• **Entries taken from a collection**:

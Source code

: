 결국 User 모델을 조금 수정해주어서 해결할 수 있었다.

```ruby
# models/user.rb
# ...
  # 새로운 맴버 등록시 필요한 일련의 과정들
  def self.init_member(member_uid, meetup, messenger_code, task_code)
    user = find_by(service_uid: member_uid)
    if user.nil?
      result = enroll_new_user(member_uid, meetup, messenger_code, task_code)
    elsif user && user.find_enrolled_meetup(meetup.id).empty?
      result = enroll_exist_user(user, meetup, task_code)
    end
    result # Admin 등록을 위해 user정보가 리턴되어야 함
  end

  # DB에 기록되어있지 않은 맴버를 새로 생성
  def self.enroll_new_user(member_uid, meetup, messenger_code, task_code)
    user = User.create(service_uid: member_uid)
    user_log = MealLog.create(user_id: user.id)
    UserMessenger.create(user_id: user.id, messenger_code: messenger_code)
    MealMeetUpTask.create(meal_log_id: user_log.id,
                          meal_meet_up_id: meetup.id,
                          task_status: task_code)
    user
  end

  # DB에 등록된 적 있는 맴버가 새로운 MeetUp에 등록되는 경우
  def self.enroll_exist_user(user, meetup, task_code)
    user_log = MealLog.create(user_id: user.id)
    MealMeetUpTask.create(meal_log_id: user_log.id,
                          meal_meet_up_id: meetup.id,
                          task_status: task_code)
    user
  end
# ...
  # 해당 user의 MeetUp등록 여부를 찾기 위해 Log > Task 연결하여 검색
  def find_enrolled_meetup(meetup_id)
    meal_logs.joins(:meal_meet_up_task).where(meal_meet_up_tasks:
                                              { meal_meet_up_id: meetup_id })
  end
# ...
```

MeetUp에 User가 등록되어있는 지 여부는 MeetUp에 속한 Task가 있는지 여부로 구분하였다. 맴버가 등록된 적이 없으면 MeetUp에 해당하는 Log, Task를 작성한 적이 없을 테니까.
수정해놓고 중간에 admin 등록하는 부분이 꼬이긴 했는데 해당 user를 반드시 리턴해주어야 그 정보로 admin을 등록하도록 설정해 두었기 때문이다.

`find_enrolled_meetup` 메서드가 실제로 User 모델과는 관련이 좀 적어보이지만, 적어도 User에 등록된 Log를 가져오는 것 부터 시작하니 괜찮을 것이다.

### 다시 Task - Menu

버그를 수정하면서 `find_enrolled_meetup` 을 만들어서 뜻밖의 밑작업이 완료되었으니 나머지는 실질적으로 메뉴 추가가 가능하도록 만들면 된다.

• **WHAT YOU ARE ASKED TO DO**: Determine how many lines above hold the word "self", then give only that number.

• **REPLY TO THE EXERCISE**: 3